Messaggioda giorgio6 » lun nov 17, 2014 7:17 pm

Ciao, voglio scrivere la mia esperienza per dare speranza a tutti.
Sono un eritrofobico da una ventina d'anni ma oggi vivo una vita perfettamente normale: lavoro, ho una ragazza, sono tornato a studiare all'università e ho una nutrita cerchia di amici. Intorno ai 20 anni mi capitava di entrare in una libreria e rimanere dentro per un'ora aspettando il coraggio di presentarmi alla cassa con il libro che avevo scelto. a volte il coraggio non arrivava e semplicemente rimettevo sullo scaffale il libro e uscivo con la coda bassa dal negozio. oggi come ho detto ho superato quasi del tutto il problema, nel senso che ancora faccio i conti con la paura e con qualche saltuario rossore ma non c'è niente che io eviti di fare, quindi diciamo che convivo con la paura senza lasciarmi condizionare nelle mie scelte di vita.

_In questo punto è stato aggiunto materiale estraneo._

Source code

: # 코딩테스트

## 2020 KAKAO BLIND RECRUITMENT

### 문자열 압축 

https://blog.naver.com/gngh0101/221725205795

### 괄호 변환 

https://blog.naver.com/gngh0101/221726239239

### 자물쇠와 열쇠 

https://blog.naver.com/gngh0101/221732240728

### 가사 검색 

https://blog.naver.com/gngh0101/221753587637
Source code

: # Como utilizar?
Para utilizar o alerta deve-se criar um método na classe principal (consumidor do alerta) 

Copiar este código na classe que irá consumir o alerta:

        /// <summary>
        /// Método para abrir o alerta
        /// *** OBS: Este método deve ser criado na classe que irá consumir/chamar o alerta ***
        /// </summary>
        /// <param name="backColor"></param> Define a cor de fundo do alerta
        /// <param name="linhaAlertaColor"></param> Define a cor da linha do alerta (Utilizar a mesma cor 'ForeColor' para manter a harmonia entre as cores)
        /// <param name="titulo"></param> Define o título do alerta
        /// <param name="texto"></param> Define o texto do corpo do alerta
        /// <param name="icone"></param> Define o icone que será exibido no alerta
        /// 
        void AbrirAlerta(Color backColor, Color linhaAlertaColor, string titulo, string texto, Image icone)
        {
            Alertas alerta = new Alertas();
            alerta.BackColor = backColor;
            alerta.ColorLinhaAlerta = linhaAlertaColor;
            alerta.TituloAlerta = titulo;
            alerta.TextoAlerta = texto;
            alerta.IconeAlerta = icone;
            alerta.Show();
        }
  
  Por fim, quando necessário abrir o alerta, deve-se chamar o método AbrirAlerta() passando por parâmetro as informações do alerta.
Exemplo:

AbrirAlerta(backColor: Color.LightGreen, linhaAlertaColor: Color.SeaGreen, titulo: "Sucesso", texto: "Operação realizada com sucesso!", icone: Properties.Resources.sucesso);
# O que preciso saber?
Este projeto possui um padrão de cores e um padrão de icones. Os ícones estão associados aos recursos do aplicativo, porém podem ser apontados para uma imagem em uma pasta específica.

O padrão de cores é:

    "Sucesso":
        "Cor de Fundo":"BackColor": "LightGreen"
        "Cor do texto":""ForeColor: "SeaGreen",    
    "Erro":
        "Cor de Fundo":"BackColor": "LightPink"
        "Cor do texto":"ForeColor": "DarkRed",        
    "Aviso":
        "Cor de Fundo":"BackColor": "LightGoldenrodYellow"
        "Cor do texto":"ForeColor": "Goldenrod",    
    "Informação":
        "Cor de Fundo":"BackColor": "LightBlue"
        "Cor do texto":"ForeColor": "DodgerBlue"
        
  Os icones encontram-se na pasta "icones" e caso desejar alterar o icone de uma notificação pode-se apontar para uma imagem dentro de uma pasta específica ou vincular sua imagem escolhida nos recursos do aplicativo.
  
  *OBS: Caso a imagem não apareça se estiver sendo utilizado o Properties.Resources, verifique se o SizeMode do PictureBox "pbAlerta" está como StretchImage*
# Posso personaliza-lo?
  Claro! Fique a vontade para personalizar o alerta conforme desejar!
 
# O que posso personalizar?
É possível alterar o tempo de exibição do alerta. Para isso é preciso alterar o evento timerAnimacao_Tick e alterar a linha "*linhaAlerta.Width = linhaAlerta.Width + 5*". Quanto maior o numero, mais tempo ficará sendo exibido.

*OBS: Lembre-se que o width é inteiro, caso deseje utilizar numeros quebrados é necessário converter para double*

Per vincere il mio problema ho provato di tutto, dai fiori di back a tutte le psicoterapie di questo mondo e alla fine posso dirvi con certezza cosa mi ha guarito, che poi è anche l'unico motivo per cui avete letto questo post finora: terapia breve strategica e mindfulness.
Credetemi, queste due cose mi hanno cambiato la vita. L'importante è rivolgersi a persone davvero preparate. Io ho fatto la terapia breve strategica con il fondatore della scuola G N, presso il centro di terapia strategica di arezzo. Credetemi è un genio, è il sigmund freud del 2000. Le sedute costavano 160 euro ciascuna a cadenze bisettimanali. L'accordo era che se non ci fossero stati miglioramenti entro le prime 10 sedute ci saremmo salutati. ma i miglioramenti sono arrivati già dopo la prima seduta, anche se poi ci è voluto molto più tempo per rimettere insieme i pezzi dopo 15 anni di eritrofobia. Anche per la mindfulness mi sono rivolto a istruttori formatisi alla suola americana di kabat zinn e anche quella è un'esperienza che mi accompagna ormai da tanto tempo giorno dopo giorno e che mi sta trasformando sempre di più facendomi vedere il mondo sotto una luce completamente nuova.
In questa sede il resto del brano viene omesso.